What shocks the conscience is that Judge Dugan was presiding in her courtroom when the agents violated that space to effect an arrest in a manner I never saw or heard of in my years as a federal prosecutor. 

We don’t know why Dugan directed Flores-Ruiz and his lawyer to go out the side door of her courtroom and back out to the main hall. (She did not take him out a fire escape or through the building’s boiler room. It did not resemble Steve McQueen trying to motorcycle his way out of a German prisoner of war camp in The Great Escape.) The main hall is where Dugan and Flores-Ruiz ended up and where agents saw them, following them out of the courthouse. Seems like a case of “no harm, no foul.” But we must reserve judgment until the case proceeds.  

Getting rid of judges who opposed executive overreach is a shopworn tool in the dictator’s chest. The “deranged” group, he says, should be impeached. If that won’t work, he wants them arrested in their courtrooms and led off in manacles.  

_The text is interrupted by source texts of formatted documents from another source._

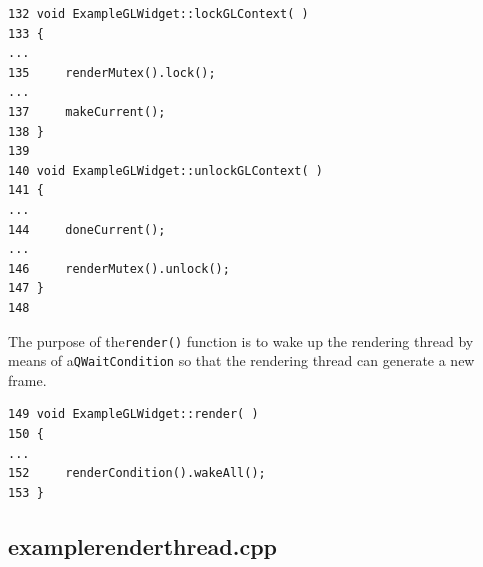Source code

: \documentclass[prodmode,acmtopc]{acmsmall}
\begin{document}
\begin{lstlisting}
132 void ExampleGLWidget::lockGLContext( )
133 {
...
135     renderMutex().lock();
...
137     makeCurrent();
138 }
139
140 void ExampleGLWidget::unlockGLContext( )
141 {
...
144     doneCurrent();
...
146     renderMutex().unlock();
147 }
148
\end{lstlisting}
%
The purpose of the\lstinline|render()| function is to wake up the rendering thread by means of a\lstinline|QWaitCondition| so that the rendering thread can generate a new frame.
%
\begin{lstlisting}
149 void ExampleGLWidget::render( )
150 {
...
152     renderCondition().wakeAll();
153 }
\end{lstlisting}

\subsection{examplerenderthread.cpp}
\end{document}
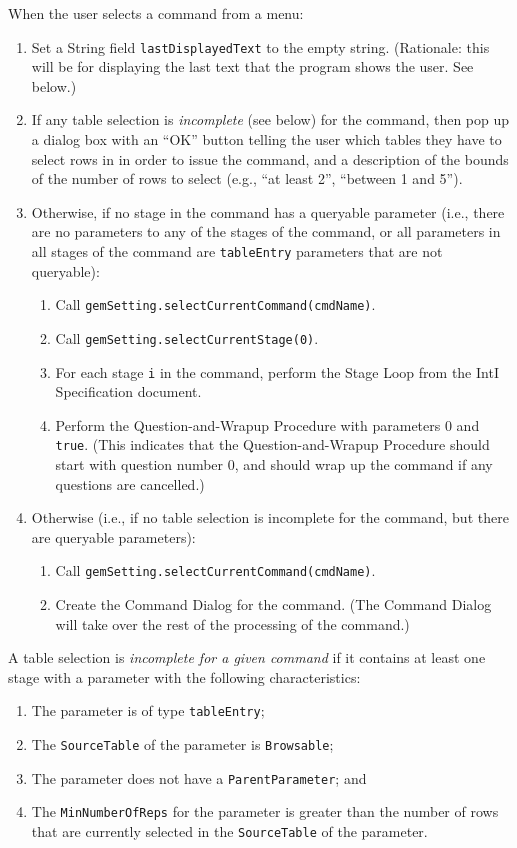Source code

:\documentclass[11pt]{article}
\begin{document}
When the user selects a command from a menu:
\begin{enumerate}
\item Set a String field {\tt lastDisplayedText} to the empty string.
  (Rationale:  this will be for displaying the last text that the program
  shows the user.  See below.)
\item If any table selection is {\it incomplete} (see below) for the command,
  then pop up a dialog box with an ``OK'' button telling the user
  which tables they have to select rows in in order to issue the
  command, and a description of the bounds of the number of rows to
  select (e.g., ``at least 2'', ``between 1 and 5'').
\item Otherwise, if no stage in the command has a queryable parameter
  (i.e., there are no parameters to any of the stages of the command, or all
  parameters in all stages of the command are
  {\tt tableEntry} parameters that are not queryable):
  \begin{enumerate}
  \item Call {\tt gemSetting.selectCurrentCommand(cmdName)}.
  \item Call {\tt gemSetting.selectCurrentStage(0)}.
  \item For each stage \verb/i/ in the command, perform the Stage Loop
    from the IntI Specification document.
  \item Perform the Question-and-Wrapup Procedure with parameters 0 and
    {\tt true}.  (This indicates that the Question-and-Wrapup
    Procedure should start with question number 0, and should wrap up
    the command if any questions are cancelled.)
  \end{enumerate}
\item Otherwise (i.e., if no table selection is incomplete for
  the command, but there are queryable parameters):
  \begin{enumerate}
  \item Call {\tt gemSetting.selectCurrentCommand(cmdName)}.
  \item Create the Command Dialog for the command.
    (The Command Dialog will take over the rest of the processing
    of the command.)
  \end{enumerate}
\end{enumerate}
A table selection is {\it incomplete for a given command}
if it contains at least one stage with a parameter with the following
characteristics:
\begin{enumerate}
\item The parameter is of type {\tt tableEntry};
\item The {\tt SourceTable} of the parameter is {\tt Browsable};
\item The parameter does not have a {\tt ParentParameter}; and
\item The {\tt MinNumberOfReps} for the parameter is greater than the
  number of rows that are currently selected in the {\tt SourceTable} of the
  parameter.
\end{enumerate}
\end{document}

Authoritarian rulers must control the judiciary, their natural enemy. Hitler (I know MAGAs detest the Hitler analogy, however apt), Josef Stalin, Viktor Orbán in Hungary, and Reçep Erdogan in Turkey all removed judges they didn’t like.  

Americans understand how outrageous this is. In Wisconsin, hundreds gathered outside the FBI building in St. Francis, a small city in Wisconsin’s Milwaukee County, following Dugan’s arrest. One of the demonstrators said, “All of the things that make America great are being attacked.” There were protests in other cities, too.  

Why was the Judge arrested? Why was she handcuffed? Why arrest her at the courthouse? These questions try our souls.  

The government must prove that Judge Dugan intended to obstruct justice when she permitted the defendant to leave her courtroom through the side door. This seems like an insurmountable hurdle. 

As for harboring a fugitive, part of what the government must prove involves establishing whether Judge Dugan harbored or concealed the fugitive. The cases define harboring as giving someone a place to stay or caring for them while hiding from law enforcement, as Dr. Mudd did for John Wilkes Booth. Can a judge harbor a fugitive in a public courtroom? Without more evidence, Bondi’s case will die on the vine. 

As his first 100 days in office close, President Donald Trump finds his approval rating sinking, with majority opposition to major initiatives and perceptions that his administration is seeking to avoid complying with federal court orders. The poll shows that 39 percent of adult Americans approve of how Trump is handling his job, compared with 55 percent who disapprove, including 44 percent who disapprove strongly. In February, those numbers were 45 percent positive and 53 percent negative. No wonder and the last straw may be his assault on the judiciary, with many worried about what the case could mean for America’s future. 

Trump is coming for the judges. We must stand with them.